Wednesday, May 31, 2006


I just read where Desmond Dekker died the other day.

You may not remember the name but I bet you remember his one big hit in the states,
"Israelites." It was the first big reggae hit in the US.

What was most interesting about it was that you probably couldn't understand a word of it, even though it was a song about the downtrodden poor in Jamaica at the time, just trying to make ends meet. Dekker compares himself to the Israelites of old, who were in the same boat. A very Rastafarian thing to do:

Get up in the morning, slaving for bread, sir
So that every mouth can be fed
Poor, poor me
The Israelite.

My wife and my kid, dem pack up an-a leave me
Darling she said, I was yours to receive
Poor poor me
The Israelite.

Shirt dem a tear-up, trousers a-go
I don't want to end up like Bonnie and Clyde
Poor poor me
The Israelite.

After a storm there must be a calm
You catch me on your farm you sound an alarm
Poor poor me
The Israelite.

Of course, due to Dekker's thick Jamaican patois, thousands of kids from coast to coast misheard these words for years. Some of the best misheard lyrics from this song include:

Sold out to every monk and beefhead...

Darling cheesehead, I was yards too greasy...

After a star there must be a comet...

And I'm sure you have yours. Feel free to contribute!


Today is my son Adam's 21st Birthday. Happy Birthday, Adam!
Have a beer! I'll buy!


Wednesday, May 24, 2006


I am of the opinion that most people with opinions on things like the war can't possibly as extreme as they sound. There are three sides to every story: Your side, my side, and what's really happening.

I have long wondered why there are no talk radio shows that compare everything to arrive at a comfortable middle ground.

Maybe that doesn't make good radio.

But it sure makes good music and video, at least in this case:


Ian Rhett is a San Francisco-based musician who's totally against the war.
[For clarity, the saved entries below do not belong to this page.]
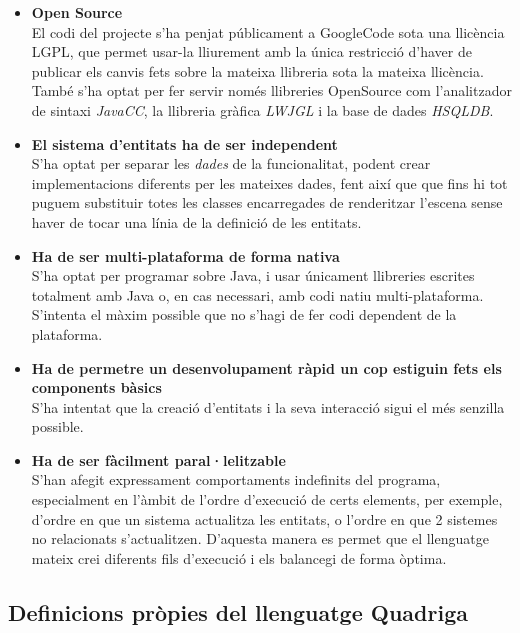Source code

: \begin{itemize}
  \item {\bf Open Source} \hfill \\
    El codi del projecte s'ha penjat públicament a GoogleCode sota una llicència LGPL, que permet usar-la lliurement amb la única restricció d'haver de publicar els canvis fets sobre la mateixa llibreria sota la mateixa llicència. També s'ha optat per fer servir només llibreries OpenSource com l'analitzador de sintaxi {\em JavaCC}, la llibreria gràfica {\em LWJGL} i la base de dades {\em HSQLDB}.
    
  \item {\bf El sistema d'entitats ha de ser independent} \hfill \\
    S'ha optat per separar les {\em dades} de la funcionalitat, podent crear implementacions diferents per les mateixes dades, fent així que que fins hi tot puguem substituir totes les classes encarregades de renderitzar l'escena sense haver de tocar una línia de la definició de les entitats.
    
  \item {\bf Ha de ser multi-plataforma de forma nativa} \hfill \\
    S'ha optat per programar sobre Java, i usar únicament llibreries escrites totalment amb Java o, en cas necessari, amb codi natiu multi-plataforma. S'intenta el màxim possible que no s'hagi de fer codi dependent de la plataforma.
    
  \item {\bf Ha de permetre un desenvolupament ràpid un cop estiguin fets els components bàsics} \hfill \\
    S'ha intentat que la creació d'entitats i la seva interacció sigui el més senzilla possible.
    
  \item {\bf Ha de ser fàcilment paral·lelitzable} \hfill \\
    S'han afegit expressament comportaments indefinits del programa, especialment en l'àmbit de l'ordre d'execució de certs elements, per exemple, d'ordre en que un sistema actualitza les entitats, o l'ordre en que 2 sistemes no relacionats s'actualitzen. D'aquesta manera es permet que el llenguatge mateix crei diferents fils d'execució i els balancegi de forma òptima.
\end{itemize}

\subsection{Definicions pròpies del llenguatge Quadriga}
Thing is though, he has a younger sister in the Marines. That's all I need to say. Check out this video/song and I bet that regardless where you stand, this video will choke you up, even though it's firmly planted in that odd "middle" I was talking about.



I am a card collector. Not Magic cards or stuff like that but I like to collect sets. I have all the Robert Crumb collector sets, for example, of Blues singers and Jazz performers and even his collection of Musette (French Sidewalk Musician) cards. I have the National Lampoon collection, a variety of oddball limited collections and all kinds of stuff.
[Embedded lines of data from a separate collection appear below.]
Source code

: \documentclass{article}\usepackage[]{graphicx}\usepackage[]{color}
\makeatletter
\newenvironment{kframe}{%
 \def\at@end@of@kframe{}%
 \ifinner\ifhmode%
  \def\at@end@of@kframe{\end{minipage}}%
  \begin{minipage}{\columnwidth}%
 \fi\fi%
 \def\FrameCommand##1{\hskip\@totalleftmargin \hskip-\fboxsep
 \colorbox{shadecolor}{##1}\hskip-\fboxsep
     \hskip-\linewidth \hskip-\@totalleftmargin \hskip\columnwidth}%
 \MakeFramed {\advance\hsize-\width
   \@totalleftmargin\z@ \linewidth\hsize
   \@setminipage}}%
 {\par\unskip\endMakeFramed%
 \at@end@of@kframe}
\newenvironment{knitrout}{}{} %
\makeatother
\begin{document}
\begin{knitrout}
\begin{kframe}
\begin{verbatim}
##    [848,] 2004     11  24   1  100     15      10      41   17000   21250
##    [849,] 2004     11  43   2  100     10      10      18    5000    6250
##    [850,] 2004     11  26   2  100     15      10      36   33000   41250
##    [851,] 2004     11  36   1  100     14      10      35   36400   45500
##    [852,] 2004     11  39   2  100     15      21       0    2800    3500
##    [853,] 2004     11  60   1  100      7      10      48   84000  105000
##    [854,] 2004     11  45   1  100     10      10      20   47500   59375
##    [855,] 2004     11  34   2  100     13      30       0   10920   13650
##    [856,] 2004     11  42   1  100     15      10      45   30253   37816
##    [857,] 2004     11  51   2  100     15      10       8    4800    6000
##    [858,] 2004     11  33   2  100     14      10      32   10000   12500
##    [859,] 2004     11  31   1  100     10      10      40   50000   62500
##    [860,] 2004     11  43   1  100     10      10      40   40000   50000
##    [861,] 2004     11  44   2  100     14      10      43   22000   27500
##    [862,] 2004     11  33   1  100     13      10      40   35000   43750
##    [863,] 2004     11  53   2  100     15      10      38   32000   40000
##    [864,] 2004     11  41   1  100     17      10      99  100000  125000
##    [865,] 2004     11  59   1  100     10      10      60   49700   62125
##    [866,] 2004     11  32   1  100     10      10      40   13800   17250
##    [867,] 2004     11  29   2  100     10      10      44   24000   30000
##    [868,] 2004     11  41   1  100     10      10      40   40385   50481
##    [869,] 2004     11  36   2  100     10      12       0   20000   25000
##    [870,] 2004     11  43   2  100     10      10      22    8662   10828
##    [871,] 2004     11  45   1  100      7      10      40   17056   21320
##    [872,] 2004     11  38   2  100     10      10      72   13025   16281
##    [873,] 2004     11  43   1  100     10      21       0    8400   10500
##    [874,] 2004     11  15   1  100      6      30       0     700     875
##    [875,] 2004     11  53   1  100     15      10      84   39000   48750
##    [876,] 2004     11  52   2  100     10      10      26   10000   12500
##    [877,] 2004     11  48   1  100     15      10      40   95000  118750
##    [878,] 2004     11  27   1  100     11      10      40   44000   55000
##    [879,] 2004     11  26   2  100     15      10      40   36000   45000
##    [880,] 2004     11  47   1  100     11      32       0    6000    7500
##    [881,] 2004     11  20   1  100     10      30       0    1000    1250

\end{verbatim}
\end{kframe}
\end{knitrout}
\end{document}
This all started when I was a kid. I collected baseball cards. Which my mom dutifully tossed, year after year after year. So instead of being one of those guys on ebay asking 800 bucks for a Willie Mays card, I'm stuck with my memories.

But every year, I still buy at least one package of the current Topps cards, just to see what they look like.

They don't put bubble gum in there anymore. Too expensive, plus collectors were complaining that the cornstarch and oil in the bubble gum was wrecking the quality of the card it sat upon. Jeez.

But I always buy a pack, because if you're a designer for Topps, you have to come up with something new EVERY DAMN YEAR.

Not that you can't borrow elements from year's past. But here's what this year's cards look like:

It's not really obvious from this picture, but these cards are SHINY. That's a SILVER team name and a SILVER player name, all on thick, glossy card stock. The colors are, for the most part, extremely bright and enhanced.

But the REAL design sense is on the back. I couldn't find a picture on the internet of the back of a Topps card, but these babies have color accents in a variety of possibilites: Purple, red, yellow, blue, green and a kind of red that Crayola used to call "Indian Red." (Apologies to you Native Americans but I don't know what they renamed it.) Each team gets its own accent color, which I suppose might make it easier to pull out entire teams if you grouped all your cards that way.

Plus, they've brought back the little cartoon drawings that have appeared periodically since the 50s -- you know the ones, with a factoid attached, usually but not always about the player on the front of the card.

My opinion of this year's design on a scale of 1-10:

Design: 6 for the front, 8 for the back.
Collictibility: 4. I don't think I'll be buying any more. The silver glare is a turn off for me.
Chances that this design will become buried in my brain like the 1960s Topps Cards that I collected with all my heart and soul, cards that I can STILL explain to you at the drop of a hat, like the fact that the 1969 cards had the player's name in a little colored circle on the front, and the team name blazing across the card bottom in big yellow letters: 0.


Tuesday, May 23, 2006


I have to show you this car that I mentioned below. Here it is with Kara, the decorator/driver of the car.
Very neat, eh?



Last Saturday's Violet Wing Reunion show was so unbelievably cool they should've charged money.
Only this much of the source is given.